*Exercise brief:* Print, unchanged, the line containing "Basic Auth: Used" along with all lines that follow it to the end of the listing.

Data for review: Begin

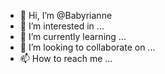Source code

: - 👋 Hi, I’m @Babyrianne
- 👀 I’m interested in ...
- 🌱 I’m currently learning ...
- 💞️ I’m looking to collaborate on ...
- 📫 How to reach me ...

<!---
Babyrianne/Babyrianne is a ✨ special ✨ repository because its `README.md` (this file) appears on your GitHub profile.
You can click the Preview link to take a look at your changes.
--->
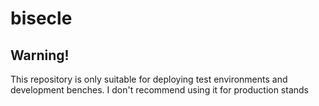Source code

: # bisecle
## Warning! 
This repository is only suitable for deploying test environments and development benches. I don't recommend using it for production stands
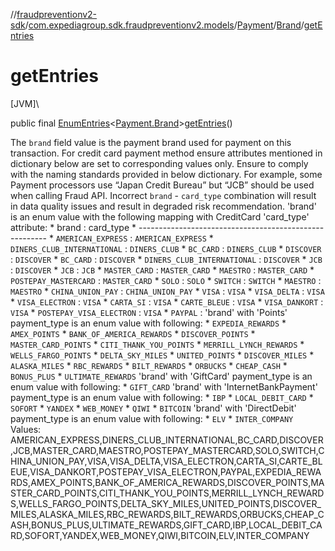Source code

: //[fraudpreventionv2-sdk](../../../../index.md)/[com.expediagroup.sdk.fraudpreventionv2.models](../../index.md)/[Payment](../index.md)/[Brand](index.md)/[getEntries](get-entries.md)

# getEntries

[JVM]\

public final [EnumEntries](https://kotlinlang.org/api/latest/jvm/stdlib/kotlin.enums/-enum-entries/index.html)&lt;[Payment.Brand](index.md)&gt;[getEntries](get-entries.md)()

The `brand` field value is the payment brand used for payment on this transaction. For credit card payment method ensure attributes mentioned in dictionary below are set to corresponding values only. Ensure to comply with the naming standards provided in below dictionary. For example, some Payment processors use “Japan Credit Bureau” but “JCB” should be used when calling Fraud API. Incorrect `brand` - `card_type` combination will result in data quality issues and result in degraded risk recommendation. 'brand' is an enum value with the following mapping with CreditCard 'card_type' attribute: *       brand                 :      card_type * ------------------------------------------------------- * `AMERICAN_EXPRESS`          : `AMERICAN_EXPRESS` * `DINERS_CLUB_INTERNATIONAL` : `DINERS_CLUB` * `BC_CARD`                   : `DINERS_CLUB` * `DISCOVER`                  : `DISCOVER` * `BC_CARD`                   : `DISCOVER` * `DINERS_CLUB_INTERNATIONAL` : `DISCOVER` * `JCB`                       : `DISCOVER` * `JCB`                       : `JCB` * `MASTER_CARD`               : `MASTER_CARD` * `MAESTRO`                   : `MASTER_CARD` * `POSTEPAY_MASTERCARD`       : `MASTER_CARD` * `SOLO`                      : `SOLO` * `SWITCH`                    : `SWITCH` * `MAESTRO`                   : `MAESTRO` * `CHINA_UNION_PAY`           : `CHINA_UNION_PAY` * `VISA`                      : `VISA` * `VISA_DELTA`                : `VISA` * `VISA_ELECTRON`             : `VISA` * `CARTA_SI`                  : `VISA` * `CARTE_BLEUE`               : `VISA` * `VISA_DANKORT`              : `VISA` * `POSTEPAY_VISA_ELECTRON`    : `VISA` * `PAYPAL`                    :  'brand' with 'Points' payment_type is an enum value with following: * `EXPEDIA_REWARDS` * `AMEX_POINTS` * `BANK_OF_AMERICA_REWARDS` * `DISCOVER_POINTS` * `MASTER_CARD_POINTS` * `CITI_THANK_YOU_POINTS` * `MERRILL_LYNCH_REWARDS` * `WELLS_FARGO_POINTS` * `DELTA_SKY_MILES` * `UNITED_POINTS` * `DISCOVER_MILES` * `ALASKA_MILES` * `RBC_REWARDS` * `BILT_REWARDS` * `ORBUCKS` * `CHEAP_CASH` * `BONUS_PLUS` * `ULTIMATE_REWARDS`  'brand' with 'GiftCard' payment_type is an enum value with following: * `GIFT_CARD`  'brand' with 'InternetBankPayment' payment_type is an enum value with following: * `IBP` * `LOCAL_DEBIT_CARD` * `SOFORT` * `YANDEX` * `WEB_MONEY` * `QIWI` * `BITCOIN`  'brand' with 'DirectDebit' payment_type is an enum value with following: * `ELV` * `INTER_COMPANY` Values: AMERICAN_EXPRESS,DINERS_CLUB_INTERNATIONAL,BC_CARD,DISCOVER,JCB,MASTER_CARD,MAESTRO,POSTEPAY_MASTERCARD,SOLO,SWITCH,CHINA_UNION_PAY,VISA,VISA_DELTA,VISA_ELECTRON,CARTA_SI,CARTE_BLEUE,VISA_DANKORT,POSTEPAY_VISA_ELECTRON,PAYPAL,EXPEDIA_REWARDS,AMEX_POINTS,BANK_OF_AMERICA_REWARDS,DISCOVER_POINTS,MASTER_CARD_POINTS,CITI_THANK_YOU_POINTS,MERRILL_LYNCH_REWARDS,WELLS_FARGO_POINTS,DELTA_SKY_MILES,UNITED_POINTS,DISCOVER_MILES,ALASKA_MILES,RBC_REWARDS,BILT_REWARDS,ORBUCKS,CHEAP_CASH,BONUS_PLUS,ULTIMATE_REWARDS,GIFT_CARD,IBP,LOCAL_DEBIT_CARD,SOFORT,YANDEX,WEB_MONEY,QIWI,BITCOIN,ELV,INTER_COMPANY
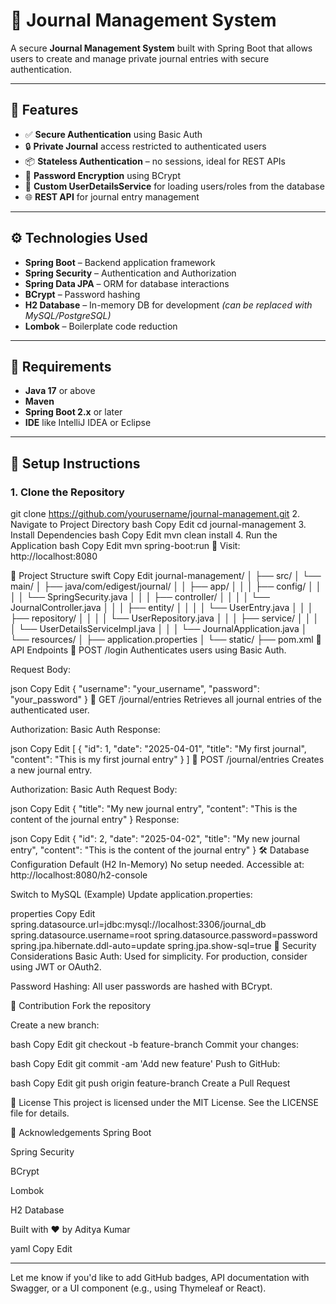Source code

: # 📝 Journal Management System

A secure **Journal Management System** built with Spring Boot that allows users to create and manage private journal entries with secure authentication.

---

## 🔐 Features

- ✅ **Secure Authentication** using Basic Auth
- 🔒 **Private Journal** access restricted to authenticated users
- 📦 **Stateless Authentication** – no sessions, ideal for REST APIs
- 🔐 **Password Encryption** using BCrypt
- 🧠 **Custom UserDetailsService** for loading users/roles from the database
- 🌐 **REST API** for journal entry management

---

## ⚙️ Technologies Used

- **Spring Boot** – Backend application framework
- **Spring Security** – Authentication and Authorization
- **Spring Data JPA** – ORM for database interactions
- **BCrypt** – Password hashing
- **H2 Database** – In-memory DB for development *(can be replaced with MySQL/PostgreSQL)*
- **Lombok** – Boilerplate code reduction

---

## 🧰 Requirements

- **Java 17** or above
- **Maven**
- **Spring Boot 2.x** or later
- **IDE** like IntelliJ IDEA or Eclipse

---

## 🚀 Setup Instructions

### 1. Clone the Repository

git clone https://github.com/yourusername/journal-management.git
2. Navigate to Project Directory
bash
Copy
Edit
cd journal-management
3. Install Dependencies
bash
Copy
Edit
mvn clean install
4. Run the Application
bash
Copy
Edit
mvn spring-boot:run
🔗 Visit: http://localhost:8080

📁 Project Structure
swift
Copy
Edit
journal-management/
│
├── src/
│   └── main/
│       ├── java/com/edigest/journal/
│       │   ├── app/
│       │   │   ├── config/
│       │   │   │   └── SpringSecurity.java
│       │   │   ├── controller/
│       │   │   │   └── JournalController.java
│       │   │   ├── entity/
│       │   │   │   └── UserEntry.java
│       │   │   ├── repository/
│       │   │   │   └── UserRepository.java
│       │   │   ├── service/
│       │   │   │   └── UserDetailsServiceImpl.java
│       │   │   └── JournalApplication.java
│       └── resources/
│           ├── application.properties
│           └── static/
├── pom.xml
📡 API Endpoints
🔑 POST /login
Authenticates users using Basic Auth.

Request Body:

json
Copy
Edit
{
  "username": "your_username",
  "password": "your_password"
}
📖 GET /journal/entries
Retrieves all journal entries of the authenticated user.

Authorization: Basic Auth
Response:

json
Copy
Edit
[
  {
    "id": 1,
    "date": "2025-04-01",
    "title": "My first journal",
    "content": "This is my first journal entry"
  }
]
📝 POST /journal/entries
Creates a new journal entry.

Authorization: Basic Auth
Request Body:

json
Copy
Edit
{
  "title": "My new journal entry",
  "content": "This is the content of the journal entry"
}
Response:

json
Copy
Edit
{
  "id": 2,
  "date": "2025-04-02",
  "title": "My new journal entry",
  "content": "This is the content of the journal entry"
}
🛠️ Database Configuration
Default (H2 In-Memory)
No setup needed. Accessible at:
http://localhost:8080/h2-console

Switch to MySQL (Example)
Update application.properties:

properties
Copy
Edit
spring.datasource.url=jdbc:mysql://localhost:3306/journal_db
spring.datasource.username=root
spring.datasource.password=password
spring.jpa.hibernate.ddl-auto=update
spring.jpa.show-sql=true
🔐 Security Considerations
Basic Auth: Used for simplicity. For production, consider using JWT or OAuth2.

Password Hashing: All user passwords are hashed with BCrypt.

🤝 Contribution
Fork the repository

Create a new branch:

bash
Copy
Edit
git checkout -b feature-branch
Commit your changes:

bash
Copy
Edit
git commit -am 'Add new feature'
Push to GitHub:

bash
Copy
Edit
git push origin feature-branch
Create a Pull Request

📜 License
This project is licensed under the MIT License.
See the LICENSE file for details.

🙌 Acknowledgements
Spring Boot

Spring Security

BCrypt

Lombok

H2 Database

Built with ❤️ by Aditya Kumar

yaml
Copy
Edit

---

Let me know if you'd like to add GitHub badges, API documentation with Swagger, or a UI component (e.g., using Thymeleaf or React).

Data for review: End

*Answer to this task:*
Basic Auth: Used for simplicity. For production, consider using JWT or OAuth2.

Password Hashing: All user passwords are hashed with BCrypt.

🤝 Contribution
Fork the repository

Create a new branch:

bash
Copy
Edit
git checkout -b feature-branch
Commit your changes:

bash
Copy
Edit
git commit -am 'Add new feature'
Push to GitHub:

bash
Copy
Edit
git push origin feature-branch
Create a Pull Request

📜 License
This project is licensed under the MIT License.
See the LICENSE file for details.

🙌 Acknowledgements
Spring Boot

Spring Security

BCrypt

Lombok

H2 Database

Built with ❤️ by Aditya Kumar

yaml
Copy
Edit

---

Let me know if you'd like to add GitHub badges, API documentation with Swagger, or a UI component (e.g., using Thymeleaf or React).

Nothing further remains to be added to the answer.